What is the probability that if you pick 6 random cards there will be at least 1 King and totally no Queens?
I know that the probability of picking 6 cards with no Queens is $36 \choose 32$, however, I have no idea what should I do next

Answer 1

First, you should compute how many "different hands can be dealt". That is fairly easy if you know a bit of combinatorics and this link can give you some inspiration.

$\#\text{possibilities}={{36}\choose{6}}$

Then you have to calculate the number of cases where you have exactly one king and 0 queens.
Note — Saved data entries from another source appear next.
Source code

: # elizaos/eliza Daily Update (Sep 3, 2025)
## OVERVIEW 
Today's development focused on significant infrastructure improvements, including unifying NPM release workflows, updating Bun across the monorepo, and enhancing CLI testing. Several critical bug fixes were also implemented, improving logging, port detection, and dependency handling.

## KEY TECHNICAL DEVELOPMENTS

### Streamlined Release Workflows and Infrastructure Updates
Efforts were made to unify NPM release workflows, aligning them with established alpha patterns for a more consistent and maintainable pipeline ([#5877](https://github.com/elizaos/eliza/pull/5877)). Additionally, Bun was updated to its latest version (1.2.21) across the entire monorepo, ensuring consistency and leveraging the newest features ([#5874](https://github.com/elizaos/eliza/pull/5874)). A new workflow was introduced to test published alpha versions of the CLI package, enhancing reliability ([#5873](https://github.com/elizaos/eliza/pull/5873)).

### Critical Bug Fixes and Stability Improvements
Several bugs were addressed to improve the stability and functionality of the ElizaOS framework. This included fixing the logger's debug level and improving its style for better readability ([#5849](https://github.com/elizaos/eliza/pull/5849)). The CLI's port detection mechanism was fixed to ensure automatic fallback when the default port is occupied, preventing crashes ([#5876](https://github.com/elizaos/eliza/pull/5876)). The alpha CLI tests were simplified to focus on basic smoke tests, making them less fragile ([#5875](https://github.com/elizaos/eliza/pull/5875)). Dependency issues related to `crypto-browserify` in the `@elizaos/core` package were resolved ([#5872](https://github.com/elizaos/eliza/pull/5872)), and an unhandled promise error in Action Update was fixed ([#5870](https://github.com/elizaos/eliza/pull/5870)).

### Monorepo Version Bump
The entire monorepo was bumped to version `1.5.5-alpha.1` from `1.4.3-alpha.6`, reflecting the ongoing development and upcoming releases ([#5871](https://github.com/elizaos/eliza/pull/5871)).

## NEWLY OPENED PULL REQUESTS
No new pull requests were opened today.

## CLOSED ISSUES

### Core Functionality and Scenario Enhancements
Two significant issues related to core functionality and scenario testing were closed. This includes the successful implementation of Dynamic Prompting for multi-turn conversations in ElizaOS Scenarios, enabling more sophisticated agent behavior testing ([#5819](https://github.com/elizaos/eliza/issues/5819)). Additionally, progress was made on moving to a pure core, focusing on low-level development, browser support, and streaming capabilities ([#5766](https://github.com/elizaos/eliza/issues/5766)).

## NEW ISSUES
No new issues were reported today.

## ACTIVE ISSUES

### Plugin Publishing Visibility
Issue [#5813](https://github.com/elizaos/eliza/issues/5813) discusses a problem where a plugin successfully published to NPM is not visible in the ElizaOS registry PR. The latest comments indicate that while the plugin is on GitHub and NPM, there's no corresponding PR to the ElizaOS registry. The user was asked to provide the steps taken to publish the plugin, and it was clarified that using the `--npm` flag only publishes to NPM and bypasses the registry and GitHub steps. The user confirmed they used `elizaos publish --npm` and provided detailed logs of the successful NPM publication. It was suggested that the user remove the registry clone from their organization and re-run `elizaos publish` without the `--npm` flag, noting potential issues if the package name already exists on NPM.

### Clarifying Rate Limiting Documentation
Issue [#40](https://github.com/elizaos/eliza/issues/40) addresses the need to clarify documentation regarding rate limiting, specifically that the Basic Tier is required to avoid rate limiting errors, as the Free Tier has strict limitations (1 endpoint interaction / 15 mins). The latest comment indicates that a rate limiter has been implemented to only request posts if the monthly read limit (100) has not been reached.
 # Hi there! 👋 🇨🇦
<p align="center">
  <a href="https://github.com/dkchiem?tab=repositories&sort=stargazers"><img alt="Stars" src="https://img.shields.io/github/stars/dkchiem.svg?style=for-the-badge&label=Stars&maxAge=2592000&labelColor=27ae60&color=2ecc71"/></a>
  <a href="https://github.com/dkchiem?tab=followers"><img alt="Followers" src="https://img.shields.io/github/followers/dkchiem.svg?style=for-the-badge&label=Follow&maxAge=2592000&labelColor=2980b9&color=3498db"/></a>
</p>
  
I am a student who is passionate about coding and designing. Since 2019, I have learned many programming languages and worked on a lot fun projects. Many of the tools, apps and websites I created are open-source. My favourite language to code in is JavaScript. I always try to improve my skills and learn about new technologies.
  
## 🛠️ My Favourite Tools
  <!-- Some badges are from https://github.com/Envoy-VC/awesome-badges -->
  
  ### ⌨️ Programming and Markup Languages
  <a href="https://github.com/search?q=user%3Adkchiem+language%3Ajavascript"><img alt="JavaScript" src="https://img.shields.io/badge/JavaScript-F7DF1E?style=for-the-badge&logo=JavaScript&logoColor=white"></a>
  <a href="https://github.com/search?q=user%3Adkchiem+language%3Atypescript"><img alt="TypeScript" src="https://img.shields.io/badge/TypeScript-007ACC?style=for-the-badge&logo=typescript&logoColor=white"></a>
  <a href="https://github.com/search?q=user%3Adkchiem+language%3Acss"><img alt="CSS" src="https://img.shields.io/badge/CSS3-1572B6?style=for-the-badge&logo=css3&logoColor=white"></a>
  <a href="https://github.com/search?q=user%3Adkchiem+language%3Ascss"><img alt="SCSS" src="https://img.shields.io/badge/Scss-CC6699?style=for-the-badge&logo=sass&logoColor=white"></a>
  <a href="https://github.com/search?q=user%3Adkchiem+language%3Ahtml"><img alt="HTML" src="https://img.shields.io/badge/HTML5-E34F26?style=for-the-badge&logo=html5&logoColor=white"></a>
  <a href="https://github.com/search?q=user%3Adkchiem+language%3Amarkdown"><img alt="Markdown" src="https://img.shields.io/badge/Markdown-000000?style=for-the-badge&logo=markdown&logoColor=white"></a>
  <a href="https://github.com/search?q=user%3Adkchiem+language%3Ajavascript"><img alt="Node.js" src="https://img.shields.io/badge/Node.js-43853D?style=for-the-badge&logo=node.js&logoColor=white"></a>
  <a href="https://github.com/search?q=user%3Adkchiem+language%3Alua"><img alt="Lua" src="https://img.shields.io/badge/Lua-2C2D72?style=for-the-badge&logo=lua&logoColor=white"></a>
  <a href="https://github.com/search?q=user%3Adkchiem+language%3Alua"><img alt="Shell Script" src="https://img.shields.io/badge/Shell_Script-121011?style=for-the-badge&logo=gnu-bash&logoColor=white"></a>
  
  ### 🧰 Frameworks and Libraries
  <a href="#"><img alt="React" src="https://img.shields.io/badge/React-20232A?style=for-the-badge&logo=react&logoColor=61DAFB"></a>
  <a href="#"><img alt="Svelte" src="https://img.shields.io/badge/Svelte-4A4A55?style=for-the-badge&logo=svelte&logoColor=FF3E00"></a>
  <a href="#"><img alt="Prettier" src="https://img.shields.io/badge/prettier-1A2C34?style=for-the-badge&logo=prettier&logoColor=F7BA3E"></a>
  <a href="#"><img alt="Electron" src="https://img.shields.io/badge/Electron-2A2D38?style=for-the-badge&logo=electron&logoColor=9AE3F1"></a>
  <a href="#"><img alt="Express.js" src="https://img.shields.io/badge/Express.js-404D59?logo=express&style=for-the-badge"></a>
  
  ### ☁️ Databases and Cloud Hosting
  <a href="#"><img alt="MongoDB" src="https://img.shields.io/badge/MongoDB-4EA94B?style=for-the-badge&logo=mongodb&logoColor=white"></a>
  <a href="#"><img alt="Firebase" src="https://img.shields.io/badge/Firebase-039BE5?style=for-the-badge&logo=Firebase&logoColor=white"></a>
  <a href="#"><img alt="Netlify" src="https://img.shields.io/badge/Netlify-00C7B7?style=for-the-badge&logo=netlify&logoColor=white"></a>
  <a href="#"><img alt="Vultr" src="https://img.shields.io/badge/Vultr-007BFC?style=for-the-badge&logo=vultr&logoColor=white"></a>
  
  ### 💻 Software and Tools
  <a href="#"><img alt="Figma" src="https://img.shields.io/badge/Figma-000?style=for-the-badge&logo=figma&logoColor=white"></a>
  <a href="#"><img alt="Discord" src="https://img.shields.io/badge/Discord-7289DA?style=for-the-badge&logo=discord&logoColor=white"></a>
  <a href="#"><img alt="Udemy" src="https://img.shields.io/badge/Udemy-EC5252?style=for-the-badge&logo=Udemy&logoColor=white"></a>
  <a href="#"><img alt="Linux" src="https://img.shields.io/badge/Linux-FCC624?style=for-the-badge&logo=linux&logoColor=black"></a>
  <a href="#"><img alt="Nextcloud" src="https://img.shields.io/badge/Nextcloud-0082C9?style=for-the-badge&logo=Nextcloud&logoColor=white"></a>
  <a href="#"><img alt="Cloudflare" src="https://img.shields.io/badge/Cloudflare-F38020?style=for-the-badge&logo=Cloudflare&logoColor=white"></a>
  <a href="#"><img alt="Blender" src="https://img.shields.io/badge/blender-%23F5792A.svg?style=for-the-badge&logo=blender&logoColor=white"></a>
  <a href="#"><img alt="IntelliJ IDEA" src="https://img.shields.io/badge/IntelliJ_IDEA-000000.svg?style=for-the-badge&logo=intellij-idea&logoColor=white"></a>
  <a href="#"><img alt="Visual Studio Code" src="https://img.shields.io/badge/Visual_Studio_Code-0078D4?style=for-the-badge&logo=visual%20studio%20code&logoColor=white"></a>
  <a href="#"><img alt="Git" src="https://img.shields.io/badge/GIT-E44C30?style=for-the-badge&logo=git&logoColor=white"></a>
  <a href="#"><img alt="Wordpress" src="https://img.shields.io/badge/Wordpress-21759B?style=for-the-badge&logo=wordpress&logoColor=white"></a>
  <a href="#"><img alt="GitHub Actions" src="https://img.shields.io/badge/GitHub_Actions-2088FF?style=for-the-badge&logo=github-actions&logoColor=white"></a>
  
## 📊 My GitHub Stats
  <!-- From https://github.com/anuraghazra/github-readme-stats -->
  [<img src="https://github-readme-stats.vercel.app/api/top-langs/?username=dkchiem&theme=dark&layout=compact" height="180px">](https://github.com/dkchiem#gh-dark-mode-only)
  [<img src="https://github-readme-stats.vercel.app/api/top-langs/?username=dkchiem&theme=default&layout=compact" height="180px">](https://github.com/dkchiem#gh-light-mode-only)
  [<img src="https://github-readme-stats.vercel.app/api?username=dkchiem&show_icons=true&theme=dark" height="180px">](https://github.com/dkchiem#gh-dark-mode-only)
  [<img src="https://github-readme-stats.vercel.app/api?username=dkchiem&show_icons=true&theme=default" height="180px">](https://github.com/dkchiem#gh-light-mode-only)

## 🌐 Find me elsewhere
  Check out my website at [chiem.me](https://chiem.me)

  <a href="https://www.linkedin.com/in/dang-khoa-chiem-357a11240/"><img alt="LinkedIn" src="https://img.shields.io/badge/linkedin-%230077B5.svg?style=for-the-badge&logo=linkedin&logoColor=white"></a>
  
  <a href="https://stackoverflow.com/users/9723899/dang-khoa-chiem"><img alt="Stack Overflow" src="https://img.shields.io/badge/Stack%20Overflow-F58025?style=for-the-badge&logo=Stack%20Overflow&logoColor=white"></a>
You have 4 suits so you first have to decide one for your king and then you have to take 5 indifferent cards from the 28 remaining (36- 4 queens - 4 kings )

Then you have to calculate the number of cases where you have exactly two kings and 0 queens. And so on.

So the probability is: $$\frac{{{4}\choose{1}}{{28}\choose{5}}}{{{36}\choose{6}}}+\frac{{{4}\choose{2}}{{28}\choose{4}}}{{{36}\choose{6}}}+\frac{{{4}\choose{3}}{{28}\choose{3}}}{{{36}\choose{6}}}+\frac{{{4}\choose{4}}{{28}\choose{2}}}{{{36}\choose{6}}}$$

Answer 2

The requested probability is the following

$$\frac{\binom{4}{1}\binom{28}{5}\binom{4}{0}+\binom{4}{2}\binom{28}{4}\binom{4}{0}+\binom{4}{3}\binom{28}{3}\binom{4}{0}+\binom{4}{4}\binom{28}{2}\binom{4}{0}}{\binom{36}{6}}\approx 27.18\%$$

Answer 3

Hint:

$$ \text{# deals with at least one King and no Queens} \\ = (\text{# deals with no queens})-(\text{# deals with no kings and no queens}) $$ You have already (in the comments) correctly counted that the number of deals with no Queens is $\binom{32}6$ (because a deal with no queens is made by choosing $6$ cards from the $32$ non-queens, without regard to order), so I think you can count the number of deals with no kings and no queens. Once you have done that subtraction, the probability is found by dividing by the total number of deals, $\binom{36}{6}$.